Your task –
Please repeat the records exactly. The pictures are to be left out.

Material provided –
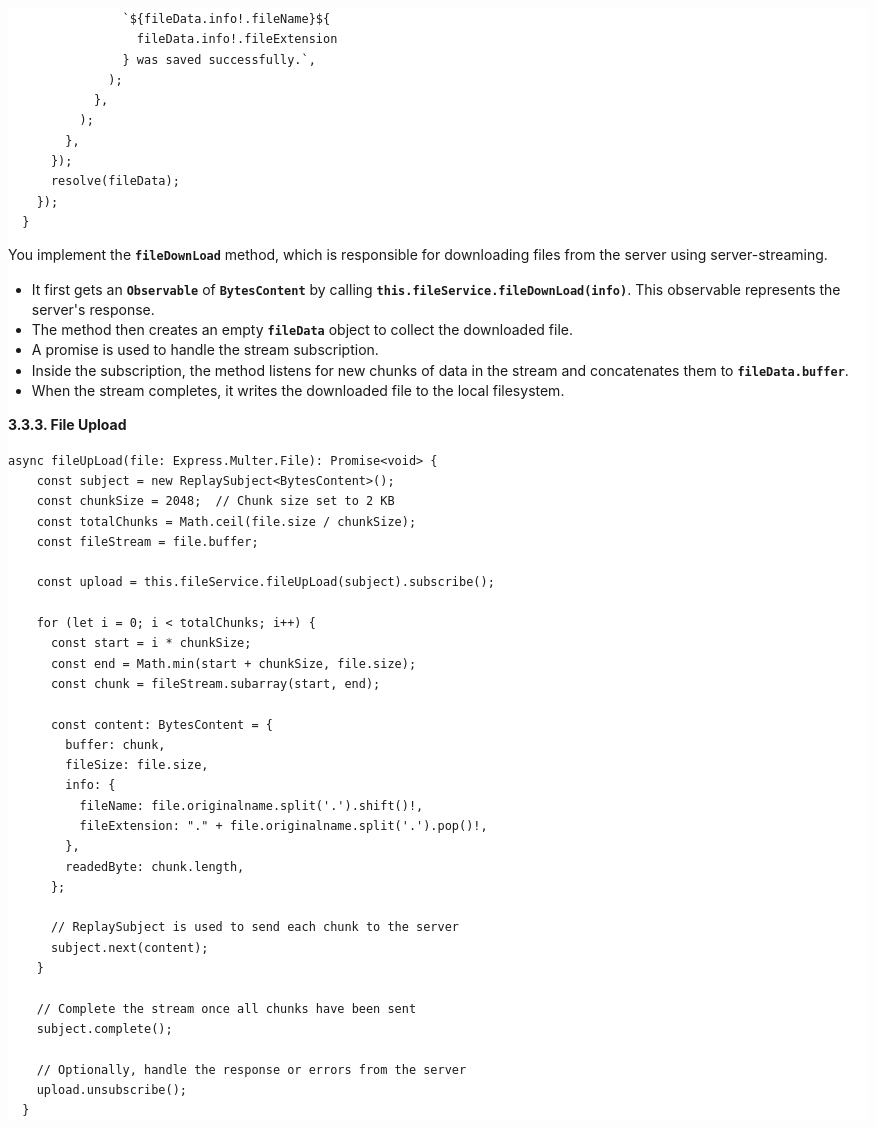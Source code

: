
 ```tsx
                `${fileData.info!.fileName}${
                  fileData.info!.fileExtension
                } was saved successfully.`,
              );
            },
          );
        },
      });
      resolve(fileData);
    });
  }
```

You implement the **`fileDownLoad`** method, which is responsible for downloading files from the server using server-streaming.

- It first gets an **`Observable`** of **`BytesContent`** by calling **`this.fileService.fileDownLoad(info)`**. This observable represents the server's response.
- The method then creates an empty **`fileData`** object to collect the downloaded file.
- A promise is used to handle the stream subscription.
- Inside the subscription, the method listens for new chunks of data in the stream and concatenates them to **`fileData.buffer`**.
- When the stream completes, it writes the downloaded file to the local filesystem.

**3.3.3. File Upload**

```tsx
async fileUpLoad(file: Express.Multer.File): Promise<void> {
    const subject = new ReplaySubject<BytesContent>();
    const chunkSize = 2048;  // Chunk size set to 2 KB
    const totalChunks = Math.ceil(file.size / chunkSize);
    const fileStream = file.buffer;

    const upload = this.fileService.fileUpLoad(subject).subscribe();

    for (let i = 0; i < totalChunks; i++) {
      const start = i * chunkSize;
      const end = Math.min(start + chunkSize, file.size);
      const chunk = fileStream.subarray(start, end);

      const content: BytesContent = {
        buffer: chunk,
        fileSize: file.size,
        info: {
          fileName: file.originalname.split('.').shift()!,
          fileExtension: "." + file.originalname.split('.').pop()!,
        },
        readedByte: chunk.length,
      };

      // ReplaySubject is used to send each chunk to the server
      subject.next(content);
    }

    // Complete the stream once all chunks have been sent
    subject.complete();

    // Optionally, handle the response or errors from the server
    upload.unsubscribe();
  }
```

Task solution –
Source code

:
 ```tsx
                `${fileData.info!.fileName}${
                  fileData.info!.fileExtension
                } was saved successfully.`,
              );
            },
          );
        },
      });
      resolve(fileData);
    });
  }
```

You implement the **`fileDownLoad`** method, which is responsible for downloading files from the server using server-streaming.

- It first gets an **`Observable`** of **`BytesContent`** by calling **`this.fileService.fileDownLoad(info)`**. This observable represents the server's response.
- The method then creates an empty **`fileData`** object to collect the downloaded file.
- A promise is used to handle the stream subscription.
- Inside the subscription, the method listens for new chunks of data in the stream and concatenates them to **`fileData.buffer`**.
- When the stream completes, it writes the downloaded file to the local filesystem.

**3.3.3. File Upload**

```tsx
async fileUpLoad(file: Express.Multer.File): Promise<void> {
    const subject = new ReplaySubject<BytesContent>();
    const chunkSize = 2048;  // Chunk size set to 2 KB
    const totalChunks = Math.ceil(file.size / chunkSize);
    const fileStream = file.buffer;

    const upload = this.fileService.fileUpLoad(subject).subscribe();

    for (let i = 0; i < totalChunks; i++) {
      const start = i * chunkSize;
      const end = Math.min(start + chunkSize, file.size);
      const chunk = fileStream.subarray(start, end);

      const content: BytesContent = {
        buffer: chunk,
        fileSize: file.size,
        info: {
          fileName: file.originalname.split('.').shift()!,
          fileExtension: "." + file.originalname.split('.').pop()!,
        },
        readedByte: chunk.length,
      };

      // ReplaySubject is used to send each chunk to the server
      subject.next(content);
    }

    // Complete the stream once all chunks have been sent
    subject.complete();

    // Optionally, handle the response or errors from the server
    upload.unsubscribe();
  }
```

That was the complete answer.